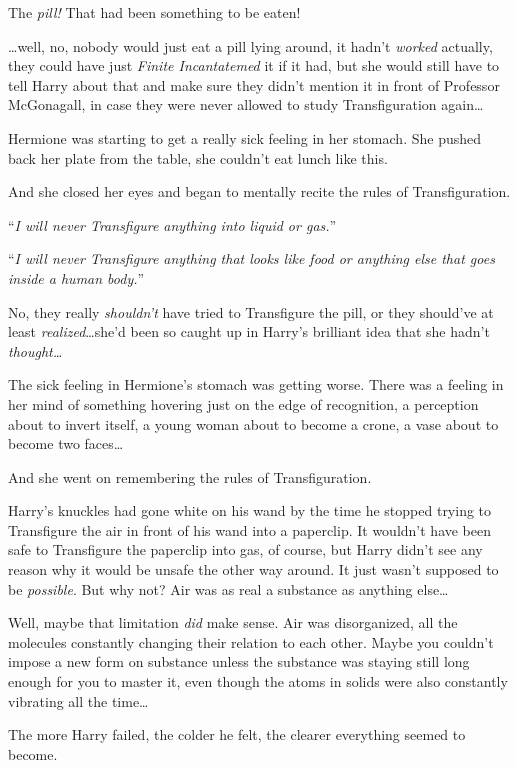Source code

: The \emph{pill!} That had been something to be eaten!

…well, no, nobody would just eat a pill lying around, it hadn’t \emph{worked} actually, they could have just \emph{Finite Incantatemed} it if it had, but she would still have to tell Harry about that and make sure they didn’t mention it in front of Professor McGonagall, in case they were never allowed to study Transfiguration again…

Hermione was starting to get a really sick feeling in her stomach. She pushed back her plate from the table, she couldn’t eat lunch like this.

And she closed her eyes and began to mentally recite the rules of Transfiguration.

“\emph{I will never Transfigure anything into liquid or gas.}”

“\emph{I will never Transfigure anything that looks like food or anything else that goes inside a human body.}”

No, they really \emph{shouldn’t} have tried to Transfigure the pill, or they should’ve at least \emph{realized}…she’d been so caught up in Harry’s brilliant idea that she hadn’t \emph{thought…}

The sick feeling in Hermione’s stomach was getting worse. There was a feeling in her mind of something hovering just on the edge of recognition, a perception about to invert itself, a young woman about to become a crone, a vase about to become two faces…

And she went on remembering the rules of Transfiguration.

\later

Harry’s knuckles had gone white on his wand by the time he stopped trying to Transfigure the air in front of his wand into a paperclip. It wouldn’t have been safe to Transfigure the paperclip into gas, of course, but Harry didn’t see any reason why it would be unsafe the other way around. It just wasn’t supposed to be \emph{possible}. But why not? Air was as real a substance as anything else…

Well, maybe that limitation \emph{did} make sense. Air was disorganized, all the molecules constantly changing their relation to each other. Maybe you couldn’t impose a new form on substance unless the substance was staying still long enough for you to master it, even though the atoms in solids were also constantly vibrating all the time…

The more Harry failed, the colder he felt, the clearer everything seemed to become.


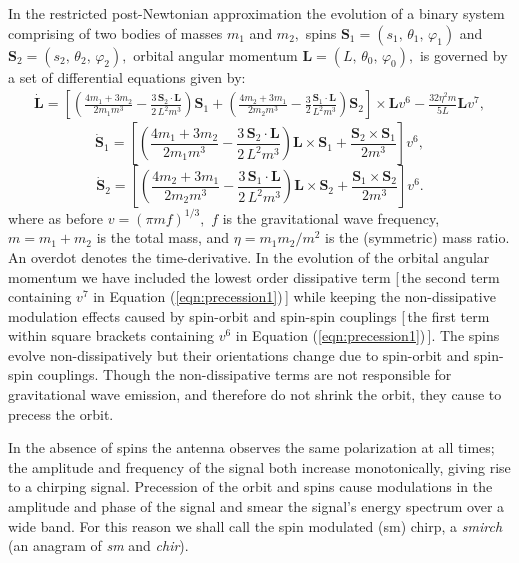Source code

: In the restricted post-Newtonian approximation the evolution of a binary 
system comprising of two bodies of masses $m_1$ and $m_2,$ spins 
${\mathbf S}_1=(s_1,\, \theta_1, \, \varphi_1)$ and 
${\mathbf S}_2=(s_2,\, \theta_2, \, \varphi_2),$ orbital angular momentum
${\mathbf L}=(L,\, \theta_0, \, \varphi_0),$ is governed by a 
set of differential equations given by:
\begin{eqnarray}
\dot{\mathbf {L}} = 
\left [ 
\left ( \frac{4m_1+3m_2}{2m_1m^3} - \frac{3\,  {\mathbf S}_2 \cdot {\mathbf L}}{2\, L^2m^3} \right ) {\mathbf S}_1 + 
\left ( \frac{4m_2+3m_1}{2m_2m^3} - \frac{3}{2}\frac{ {\mathbf S}_1 \cdot {\mathbf L}}{L^2m^3} \right ) {\mathbf S}_2 
\right ] \times {\mathbf L} v^6 -\frac{32\eta^2 m}{5L} {\mathbf L} v^7,
\label{eqn:precession1}
\end{eqnarray}
\begin{equation}
\dot{ \mathbf  S}_1  = 
\left [ \left ( \frac{4m_1+3m_2}{2m_1m^3} - \frac{3\, {\mathbf S}_2 \cdot {\mathbf L} }{2\, L^2m^3} 
\right ) {\mathbf L} \times {\mathbf S}_1 + \frac{ {\mathbf S}_2 \times {\mathbf S}_1 }{2m^3} \right ] v^6,
\label{eqn:precession2} 
\end{equation}
\begin{equation}
\dot{ \mathbf  S}_2  = 
\left [ \left ( \frac{4m_2+3m_1}{2m_2m^3} - \frac{3\, {\mathbf S}_1 \cdot {\mathbf L} }{2\, L^2m^3} 
\right ) {\mathbf L} \times {\mathbf S}_2 + \frac{ {\mathbf S}_1 \times {\mathbf S}_2 }{2m^3} \right ] v^6.
\label{eqn:precession3} 
\end{equation}
where as before $v=(\pi m f)^{1/3},$ $f$ is the gravitational wave frequency,
$m = m_1+m_2$ is the total mass, and $\eta = m_1m_2/m^2$ is
the (symmetric) mass ratio.  An overdot denotes the time-derivative.
In the evolution of the orbital angular momentum we have included 
the lowest order dissipative term [\,the second term containing 
$v^7$ in Equation (\ref{eqn:precession1})\,] 
while keeping the non-dissipative modulation effects
caused by spin-orbit and spin-spin couplings
[\,the first term within square brackets containing 
$v^6$ in Equation (\ref{eqn:precession1})\,]. 
The spins evolve non-dissipatively but their orientations change due to 
spin-orbit and spin-spin couplings. 
Though the non-dissipative terms are not responsible for
gravitational wave emission, and therefore do not shrink the
orbit, they cause to precess the orbit.

In the absence of spins the antenna observes the same polarization at 
all times; the amplitude and frequency of the signal both
increase monotonically, giving rise to a chirping signal. 
Precession of the orbit and spins cause modulations in the amplitude
and phase of the signal and smear the signal's energy spectrum over a wide band.
For this reason we shall call the spin modulated (sm) chirp, 
a {\it smirch} (an anagram of {\it sm} and {\it chir}).

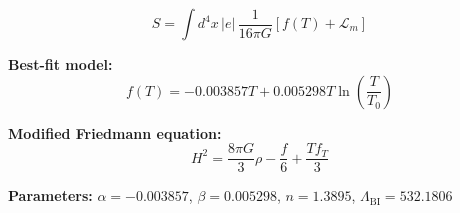 
\begin{equation}
  S = \int d^4x \, |e| \, \frac{1}{16\pi G} \left[ f(T) + \mathcal{L}_m \right]
\end{equation}

\textbf{Best-fit model:}
\begin{equation}
  f(T) = -0.003857 T + 0.005298 T \ln\!\left(\frac{T}{T_0}\right)
\end{equation}

\textbf{Modified Friedmann equation:}
\begin{equation}
  H^2 = \frac{8\pi G}{3} \rho - \frac{f}{6} + \frac{T f_T}{3}
\end{equation}

\textbf{Parameters:}
$\alpha = -0.003857$, \quad
$\beta = 0.005298$, \quad
$n = 1.3895$, \quad
$\Lambda_{\text{BI}} = 532.1806$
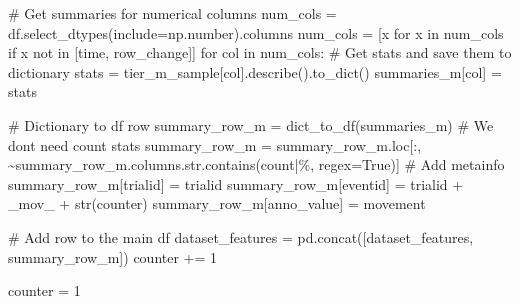 \documentclass[
  letterpaper,
  DIV=11,
  numbers=noendperiod]{scrreprt}
\newenvironment{Shaded}{\begin{snugshade}}{\end{snugshade}}
\newcommand{\BuiltInTok}[1]{\textcolor[rgb]{0.00,0.23,0.31}{#1}}
\newcommand{\CommentTok}[1]{\textcolor[rgb]{0.37,0.37,0.37}{#1}}
\newcommand{\ControlFlowTok}[1]{\textcolor[rgb]{0.00,0.23,0.31}{#1}}
\newcommand{\DecValTok}[1]{\textcolor[rgb]{0.68,0.00,0.00}{#1}}
\newcommand{\KeywordTok}[1]{\textcolor[rgb]{0.00,0.23,0.31}{#1}}
\newcommand{\NormalTok}[1]{\textcolor[rgb]{0.00,0.23,0.31}{#1}}
\newcommand{\OperatorTok}[1]{\textcolor[rgb]{0.37,0.37,0.37}{#1}}
\newcommand{\StringTok}[1]{\textcolor[rgb]{0.13,0.47,0.30}{#1}}
\newcommand{\VariableTok}[1]{\textcolor[rgb]{0.07,0.07,0.07}{#1}}
\begin{document}
\begin{Shaded}
\begin{Highlighting}[]
                \CommentTok{\# Get summaries for numerical columns}
\NormalTok{                num\_cols }\OperatorTok{=}\NormalTok{ df.select\_dtypes(include}\OperatorTok{=}\NormalTok{np.number).columns}
\NormalTok{                num\_cols }\OperatorTok{=}\NormalTok{ [x }\ControlFlowTok{for}\NormalTok{ x }\KeywordTok{in}\NormalTok{ num\_cols }\ControlFlowTok{if}\NormalTok{ x }\KeywordTok{not} \KeywordTok{in}\NormalTok{ [}\StringTok{\textquotesingle{}time\textquotesingle{}}\NormalTok{, }\StringTok{\textquotesingle{}row\_change\textquotesingle{}}\NormalTok{]]}
                \ControlFlowTok{for}\NormalTok{ col }\KeywordTok{in}\NormalTok{ num\_cols:}
                    \CommentTok{\# Get stats and save them to dictionary}
\NormalTok{                    stats }\OperatorTok{=}\NormalTok{ tier\_m\_sample[col].describe().to\_dict()}
\NormalTok{                    summaries\_m[col] }\OperatorTok{=}\NormalTok{ stats}

                \CommentTok{\# Dictionary to df row}
\NormalTok{                summary\_row\_m }\OperatorTok{=}\NormalTok{ dict\_to\_df(summaries\_m)}
                \CommentTok{\# We don\textquotesingle{}t need count stats}
\NormalTok{                summary\_row\_m }\OperatorTok{=}\NormalTok{ summary\_row\_m.loc[:, }\OperatorTok{\textasciitilde{}}\NormalTok{summary\_row\_m.columns.}\BuiltInTok{str}\NormalTok{.contains(}\StringTok{\textquotesingle{}count|\%\textquotesingle{}}\NormalTok{, regex}\OperatorTok{=}\VariableTok{True}\NormalTok{)]}
                \CommentTok{\# Add metainfo}
\NormalTok{                summary\_row\_m[}\StringTok{\textquotesingle{}trialid\textquotesingle{}}\NormalTok{] }\OperatorTok{=}\NormalTok{ trialid}
\NormalTok{                summary\_row\_m[}\StringTok{\textquotesingle{}eventid\textquotesingle{}}\NormalTok{] }\OperatorTok{=}\NormalTok{ trialid }\OperatorTok{+} \StringTok{\textquotesingle{}\_mov\_\textquotesingle{}} \OperatorTok{+} \BuiltInTok{str}\NormalTok{(counter)}
\NormalTok{                summary\_row\_m[}\StringTok{\textquotesingle{}anno\_value\textquotesingle{}}\NormalTok{] }\OperatorTok{=} \StringTok{\textquotesingle{}movement\textquotesingle{}}

                \CommentTok{\# Add row to the main df}
\NormalTok{                dataset\_features }\OperatorTok{=}\NormalTok{ pd.concat([dataset\_features, summary\_row\_m])}
\NormalTok{                counter }\OperatorTok{+=} \DecValTok{1}
            
\NormalTok{        counter }\OperatorTok{=} \DecValTok{1}


\end{Highlighting}
\end{Shaded}
\end{document}

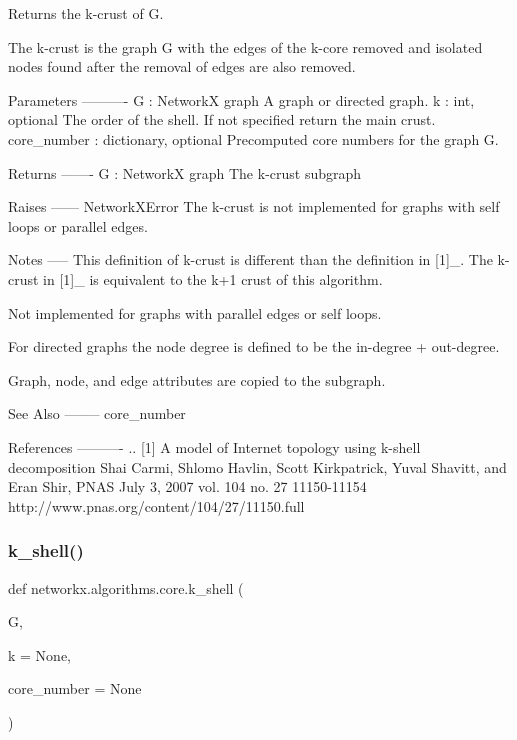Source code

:\begin{DoxyVerb}Returns the k-crust of G.

The k-crust is the graph G with the edges of the k-core removed
and isolated nodes found after the removal of edges are also removed.

Parameters
----------
G : NetworkX graph
   A graph or directed graph.
k : int, optional
  The order of the shell.  If not specified return the main crust.
core_number : dictionary, optional
  Precomputed core numbers for the graph G.

Returns
-------
G : NetworkX graph
   The k-crust subgraph

Raises
------
NetworkXError
    The k-crust is not implemented for graphs with self loops
    or parallel edges.

Notes
-----
This definition of k-crust is different than the definition in [1]_.
The k-crust in [1]_ is equivalent to the k+1 crust of this algorithm.

Not implemented for graphs with parallel edges or self loops.

For directed graphs the node degree is defined to be the
in-degree + out-degree.

Graph, node, and edge attributes are copied to the subgraph.

See Also
--------
core_number

References
----------
.. [1] A model of Internet topology using k-shell decomposition
   Shai Carmi, Shlomo Havlin, Scott Kirkpatrick, Yuval Shavitt,
   and Eran Shir, PNAS  July 3, 2007   vol. 104  no. 27  11150-11154
   http://www.pnas.org/content/104/27/11150.full
\end{DoxyVerb}
 \mbox{\label{namespacenetworkx_1_1algorithms_1_1core_ad9d262c33cdaf7f669f8cd323b015b7f}} 
\subsubsection{\texorpdfstring{k\+\_\+shell()}{k\_shell()}}
{\footnotesize\ttfamily def networkx.\+algorithms.\+core.\+k\+\_\+shell (\begin{DoxyParamCaption}\item[{}]{G,  }\item[{}]{k = {\ttfamily None},  }\item[{}]{core\+\_\+number = {\ttfamily None} }\end{DoxyParamCaption})}

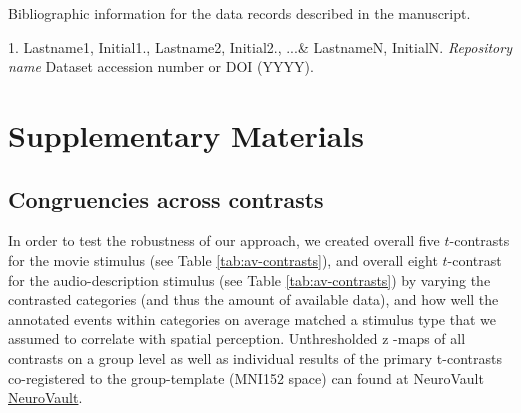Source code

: \documentclass[english]{article}
\begin{document}

Bibliographic information for the data records described in the manuscript.

1. Lastname1, Initial1., Lastname2, Initial2., ...\& LastnameN, InitialN. \emph{Repository name} Dataset accession number or DOI (YYYY).

\citep{haeusler2016cutanno}
\citep{hausler2021studyforrest}
\citep{hanke2014audiomovie}
\citep{hanke2016simultaneous}
\citep{sengupta2016extension}


\appendix

\pagebreak[4]


\section{Supplementary Materials}

\subsection{Congruencies across contrasts}


In order to test the robustness of our approach, we created overall five
$t$-contrasts for the movie stimulus (see Table \ref{tab:av-contrasts}), and
overall eight $t$-contrast for the audio-description stimulus (see Table
\ref{tab:av-contrasts}) by varying the contrasted categories (and thus the
amount of available data), and how well the annotated events within categories
on average matched a stimulus type that we assumed to correlate with spatial
perception.
Unthresholded z -maps of all contrasts on a group level as well as individual
results of the primary t-contrasts co-registered to the group-template (MNI152
space) can found at NeuroVault
\href{https://neurovault.org/collections/KADGMGVZ/}{NeuroVault}.

\end{document}
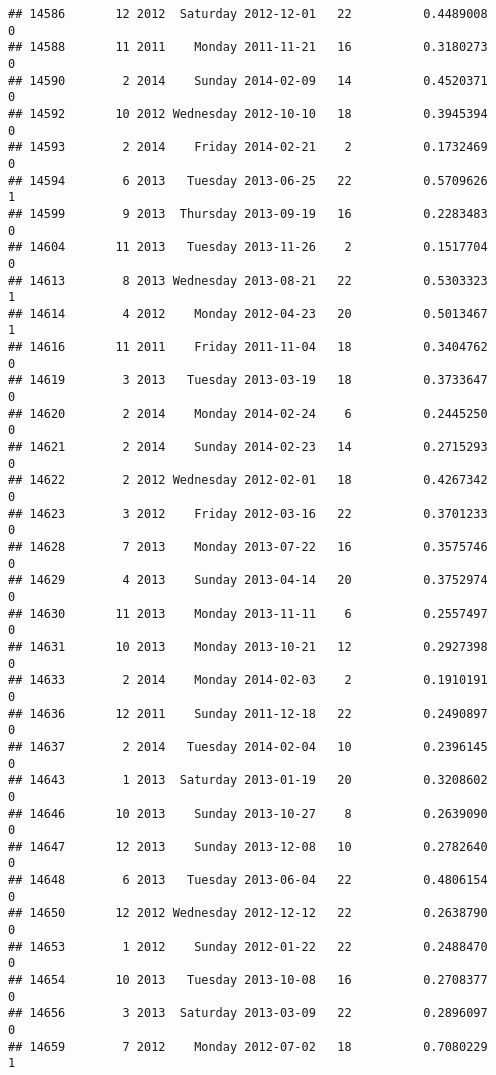 \documentclass[
]{article}
\begin{document}
\begin{verbatim}
## 14586       12 2012  Saturday 2012-12-01   22          0.4489008             0
## 14588       11 2011    Monday 2011-11-21   16          0.3180273             0
## 14590        2 2014    Sunday 2014-02-09   14          0.4520371             0
## 14592       10 2012 Wednesday 2012-10-10   18          0.3945394             0
## 14593        2 2014    Friday 2014-02-21    2          0.1732469             0
## 14594        6 2013   Tuesday 2013-06-25   22          0.5709626             1
## 14599        9 2013  Thursday 2013-09-19   16          0.2283483             0
## 14604       11 2013   Tuesday 2013-11-26    2          0.1517704             0
## 14613        8 2013 Wednesday 2013-08-21   22          0.5303323             1
## 14614        4 2012    Monday 2012-04-23   20          0.5013467             1
## 14616       11 2011    Friday 2011-11-04   18          0.3404762             0
## 14619        3 2013   Tuesday 2013-03-19   18          0.3733647             0
## 14620        2 2014    Monday 2014-02-24    6          0.2445250             0
## 14621        2 2014    Sunday 2014-02-23   14          0.2715293             0
## 14622        2 2012 Wednesday 2012-02-01   18          0.4267342             0
## 14623        3 2012    Friday 2012-03-16   22          0.3701233             0
## 14628        7 2013    Monday 2013-07-22   16          0.3575746             0
## 14629        4 2013    Sunday 2013-04-14   20          0.3752974             0
## 14630       11 2013    Monday 2013-11-11    6          0.2557497             0
## 14631       10 2013    Monday 2013-10-21   12          0.2927398             0
## 14633        2 2014    Monday 2014-02-03    2          0.1910191             0
## 14636       12 2011    Sunday 2011-12-18   22          0.2490897             0
## 14637        2 2014   Tuesday 2014-02-04   10          0.2396145             0
## 14643        1 2013  Saturday 2013-01-19   20          0.3208602             0
## 14646       10 2013    Sunday 2013-10-27    8          0.2639090             0
## 14647       12 2013    Sunday 2013-12-08   10          0.2782640             0
## 14648        6 2013   Tuesday 2013-06-04   22          0.4806154             0
## 14650       12 2012 Wednesday 2012-12-12   22          0.2638790             0
## 14653        1 2012    Sunday 2012-01-22   22          0.2488470             0
## 14654       10 2013   Tuesday 2013-10-08   16          0.2708377             0
## 14656        3 2013  Saturday 2013-03-09   22          0.2896097             0
## 14659        7 2012    Monday 2012-07-02   18          0.7080229             1

\end{verbatim}
\end{document}
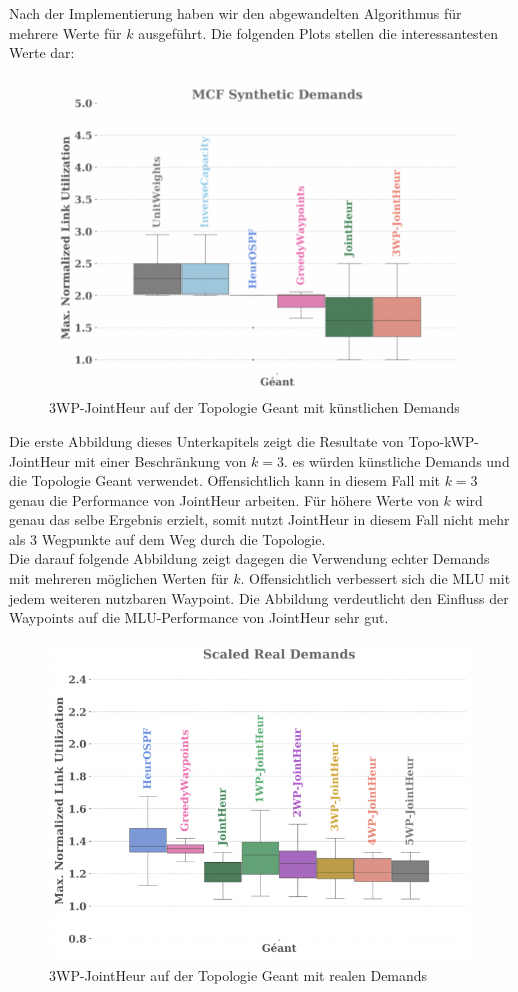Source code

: \documentclass[sigconf,noacm,review]{acmart}
\begin{document}
Nach der Implementierung haben wir den abgewandelten Algorithmus für mehrere Werte für $k$ ausgeführt. Die folgenden Plots stellen die interessantesten Werte dar:
\begin{figure}[h]
  \centering
  \includegraphics[width=\linewidth]{abbildungen/syntDemtopokwp}
  \caption{3WP-JointHeur auf der Topologie Geant mit künstlichen Demands}
\end{figure}
Die erste Abbildung dieses Unterkapitels zeigt die Resultate von Topo-kWP-JointHeur mit einer Beschränkung von $k = 3$. es würden künstliche Demands und die Topologie Geant verwendet.
Offensichtlich kann in diesem Fall mit $k = 3$ genau die Performance von JointHeur arbeiten. Für höhere Werte von $k$ wird genau das selbe Ergebnis erzielt, somit 
nutzt JointHeur in diesem Fall nicht mehr als 3 Wegpunkte auf dem Weg durch die Topologie. \\
Die darauf folgende Abbildung zeigt dagegen die Verwendung echter Demands mit mehreren möglichen Werten für $k$. Offensichtlich verbessert sich die MLU mit jedem weiteren nutzbaren Waypoint. 
Die Abbildung verdeutlicht den Einfluss der Waypoints auf die MLU-Performance von JointHeur sehr gut. 
\begin{figure}[h]
  \centering
  \includegraphics[width=\linewidth]{abbildungen/realDemtopokwp}
  \caption{3WP-JointHeur auf der Topologie Geant mit realen Demands}
\end{figure}
\end{document}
____________________
TASK TO COMPLETE:
Look through the entries above, and wherever a line holds the word "amplitude", copy it.

ANSWER TO THE PROBLEM:
all times; the amplitude and frequency of the signal both
Precession of the orbit and spins cause modulations in the amplitude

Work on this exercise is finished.